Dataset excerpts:
--------------------

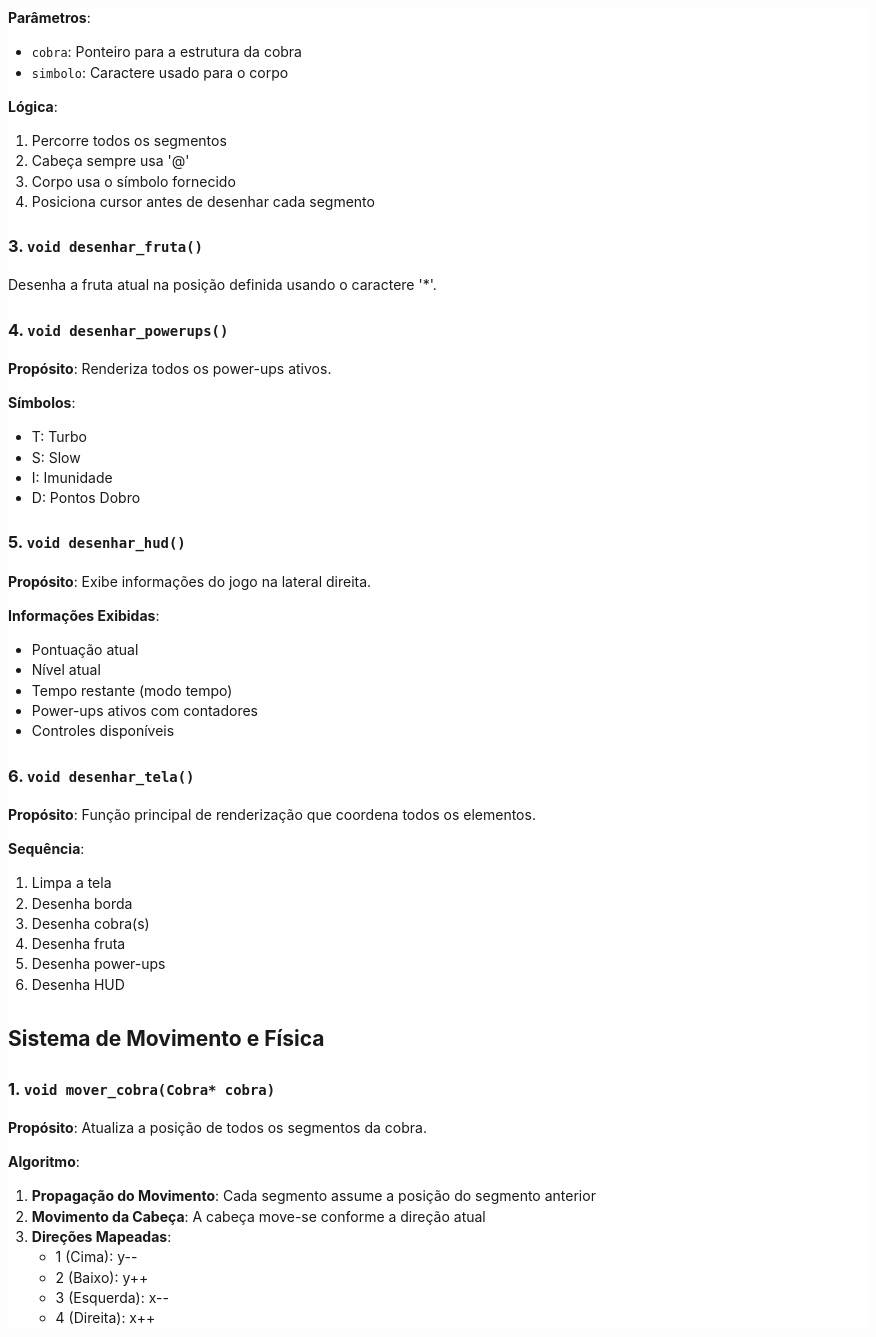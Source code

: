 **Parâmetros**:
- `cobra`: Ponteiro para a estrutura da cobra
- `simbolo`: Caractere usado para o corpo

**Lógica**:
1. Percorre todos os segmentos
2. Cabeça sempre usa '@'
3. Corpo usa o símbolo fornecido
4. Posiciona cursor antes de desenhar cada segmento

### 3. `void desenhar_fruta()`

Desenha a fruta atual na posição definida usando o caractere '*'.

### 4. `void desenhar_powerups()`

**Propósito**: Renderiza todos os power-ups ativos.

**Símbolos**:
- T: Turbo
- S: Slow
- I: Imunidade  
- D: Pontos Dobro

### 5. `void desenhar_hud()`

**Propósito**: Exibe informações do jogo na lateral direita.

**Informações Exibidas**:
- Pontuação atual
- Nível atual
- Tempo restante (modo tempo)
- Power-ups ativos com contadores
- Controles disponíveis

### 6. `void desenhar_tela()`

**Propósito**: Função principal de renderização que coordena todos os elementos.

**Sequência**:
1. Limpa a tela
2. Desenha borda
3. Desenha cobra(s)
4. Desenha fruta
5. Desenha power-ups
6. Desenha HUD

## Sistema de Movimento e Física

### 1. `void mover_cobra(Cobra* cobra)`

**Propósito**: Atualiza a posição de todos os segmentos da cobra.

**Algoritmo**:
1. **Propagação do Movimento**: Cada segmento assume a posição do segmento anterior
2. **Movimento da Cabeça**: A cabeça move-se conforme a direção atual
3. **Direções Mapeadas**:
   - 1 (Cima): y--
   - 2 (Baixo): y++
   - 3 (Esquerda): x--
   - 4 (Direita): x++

--------------------

• [Assigned task] Copy each line above where the string "void" occurs.

• [Result of this task]
### 3. `void desenhar_fruta()`
### 4. `void desenhar_powerups()`
### 5. `void desenhar_hud()`
### 6. `void desenhar_tela()`
### 1. `void mover_cobra(Cobra* cobra)`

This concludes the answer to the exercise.